If a line in the material below has the string "Case", copy it out.

Supplied records:

#####

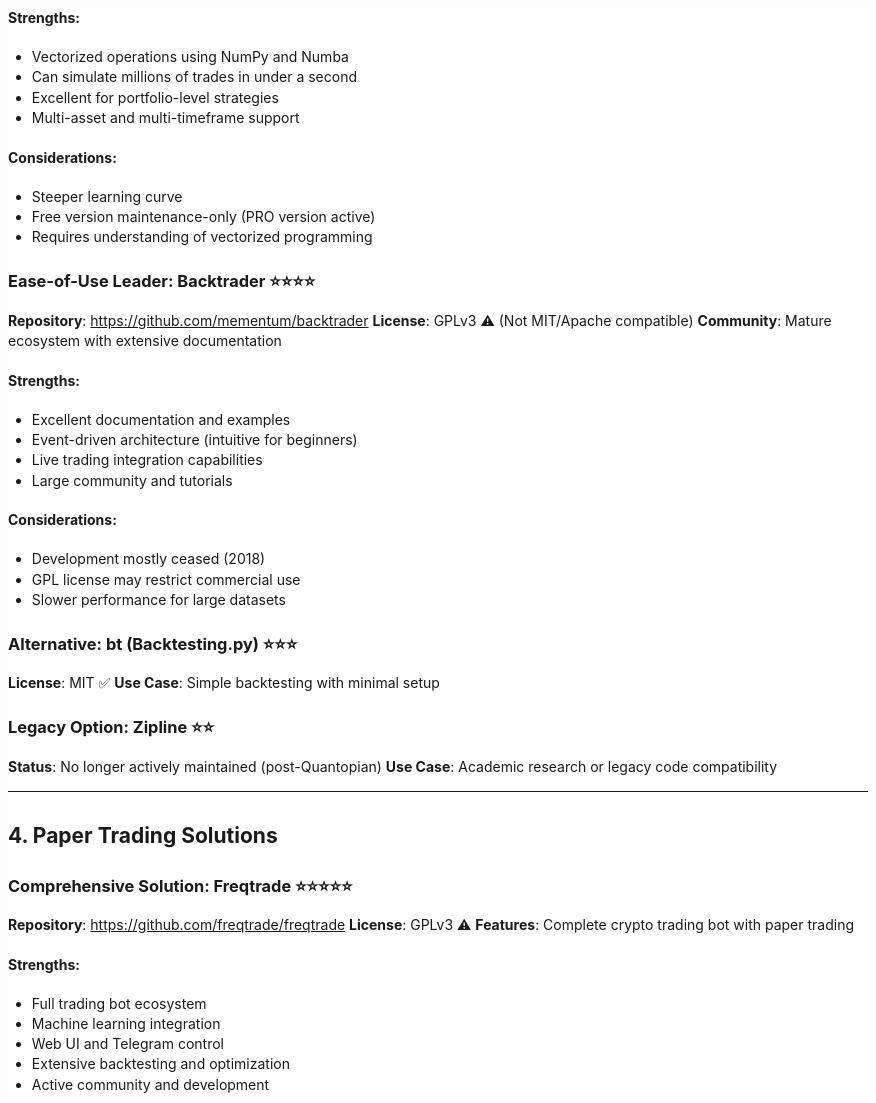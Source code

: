 #### Strengths:
- Vectorized operations using NumPy and Numba
- Can simulate millions of trades in under a second
- Excellent for portfolio-level strategies
- Multi-asset and multi-timeframe support

#### Considerations:
- Steeper learning curve
- Free version maintenance-only (PRO version active)
- Requires understanding of vectorized programming

### Ease-of-Use Leader: **Backtrader** ⭐️⭐️⭐️⭐️

**Repository**: https://github.com/mementum/backtrader
**License**: GPLv3 ⚠️ (Not MIT/Apache compatible)
**Community**: Mature ecosystem with extensive documentation

#### Strengths:
- Excellent documentation and examples
- Event-driven architecture (intuitive for beginners)
- Live trading integration capabilities
- Large community and tutorials

#### Considerations:
- Development mostly ceased (2018)
- GPL license may restrict commercial use
- Slower performance for large datasets

### Alternative: **bt (Backtesting.py)** ⭐️⭐️⭐️

**License**: MIT ✅
**Use Case**: Simple backtesting with minimal setup

### Legacy Option: **Zipline** ⭐️⭐️

**Status**: No longer actively maintained (post-Quantopian)
**Use Case**: Academic research or legacy code compatibility

---

## 4. Paper Trading Solutions

### Comprehensive Solution: **Freqtrade** ⭐️⭐️⭐️⭐️⭐️

**Repository**: https://github.com/freqtrade/freqtrade
**License**: GPLv3 ⚠️
**Features**: Complete crypto trading bot with paper trading

#### Strengths:
- Full trading bot ecosystem
- Machine learning integration
- Web UI and Telegram control
- Extensive backtesting and optimization
- Active community and development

#####

Expected output:
**Use Case**: Simple backtesting with minimal setup
**Use Case**: Academic research or legacy code compatibility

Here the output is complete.